Collected data
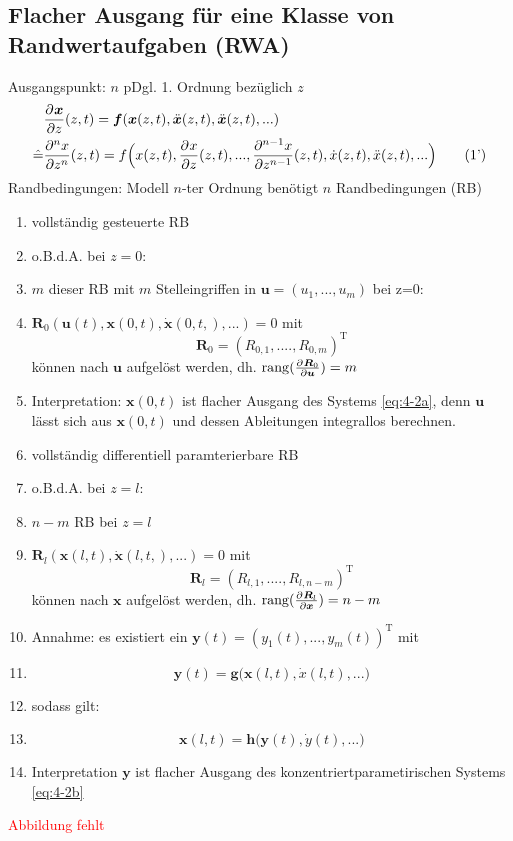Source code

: \subsection{Flacher Ausgang für eine Klasse von Randwertaufgaben (RWA)}
\setcounter{equation}{0}
Ausgangspunkt: $n$ pDgl. 1. Ordnung bezüglich $z$
\begin{align}
&\pd{\bm{x}}{z}(z,t) = \bm{f}(\bm{x}(z,t),\ddot{\bm{x}}(z,t),\ddot{\bm{x}}(z,t),...) \\
\hat{=}&\pd[n]{x}{z^n}(z,t)=f\Big(x(z,t),\pd{x}{z}(z,t),...,\pd[n-1]{x}{z^{n-1}}(z,t),\dot{x}(z,t),\ddot{x}(z,t),...\Big) \tag{1'}
\end{align}
Randbedingungen:
Modell $n$-ter Ordnung benötigt $n$ Randbedingungen (RB) 
\begin{enumerate}
\item vollständig gesteuerte RB 
\item[] o.B.d.A. bei $z=0$: 
\item[] $m$ dieser RB mit $m$ Stelleingriffen in $\bm{u}=(u_1,...,u_m)$ bei z=0:
\item[] $\bm{R}_0(\bm{u}(t),\bm{x}(0,t),\dot{\bm{x}}(0,t,),...)=0$ mit
 \[\bm{R}_0 = (R_{0,1},....,R_{0,m})^\textrm{T} \tag{2a} \label{eq:4-2a}\]können nach $\bm{u}$ aufgelöst werden, dh. $\rang(\pd{\bm{R}_0}{\bm{u}})=m$
\item[]Interpretation: $\bm{x}(0,t)$ ist flacher Ausgang des Systems \eqref{eq:4-2a}, denn $\bm{u}$ lässt sich aus $\bm{x}(0,t)$ und dessen Ableitungen integrallos berechnen.
\item vollständig differentiell paramterierbare RB 
\item[] o.B.d.A. bei $z=l$:
\item[] $n-m$ RB bei $z = l$ 
\item[] $\bm{R}_l(\bm{x}(l,t),\dot{\bm{x}}(l,t,),...)=0$ mit
 \[\bm{R}_l = (R_{l,1},....,R_{l,n-m})^\textrm{T} \tag{2b} \label{eq:4-2b}\] können nach $\bm{x}$ aufgelöst werden, dh. $\rang(\pd{\bm{R}_l}{\bm{x}})=n-m$
 \item[] Annahme: es existiert ein $\bm{y}(t)=(y_1(t),...,y_{m}(t))^\textrm{T}$ mit 
 \item[] \[\bm{y}(t) = \bm{g}\Big( \bm{x}(l,t),\dot{x}(l,t),...\Big) \tag{3} \label{eq:4-3}\]
 \item[] sodass gilt:
 \item[] \[\bm{x}(l,t) = \bm{h}\Big( \bm{y}(t),\dot{y}(t),...\Big)\tag{4} \label{eq:4-4}\]
 \item[] Interpretation $\bm{y}$ ist flacher Ausgang des konzentriertparametirischen Systems \eqref{eq:4-2b}
\end{enumerate}
\textcolor{red}{Abbildung fehlt}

Requirement: Taking the lines above, repeat exactly those from the line that contains "Ausgangspunkt: $n$ pDgl." through the line that contains "vollständig gesteuerte RB", and both of those lines as well. Include nothing else.

Exercise solution:
Ausgangspunkt: $n$ pDgl. 1. Ordnung bezüglich $z$
\begin{align}
&\pd{\bm{x}}{z}(z,t) = \bm{f}(\bm{x}(z,t),\ddot{\bm{x}}(z,t),\ddot{\bm{x}}(z,t),...) \\
\hat{=}&\pd[n]{x}{z^n}(z,t)=f\Big(x(z,t),\pd{x}{z}(z,t),...,\pd[n-1]{x}{z^{n-1}}(z,t),\dot{x}(z,t),\ddot{x}(z,t),...\Big) \tag{1'}
\end{align}
Randbedingungen:
Modell $n$-ter Ordnung benötigt $n$ Randbedingungen (RB) 
\begin{enumerate}
\item vollständig gesteuerte RB 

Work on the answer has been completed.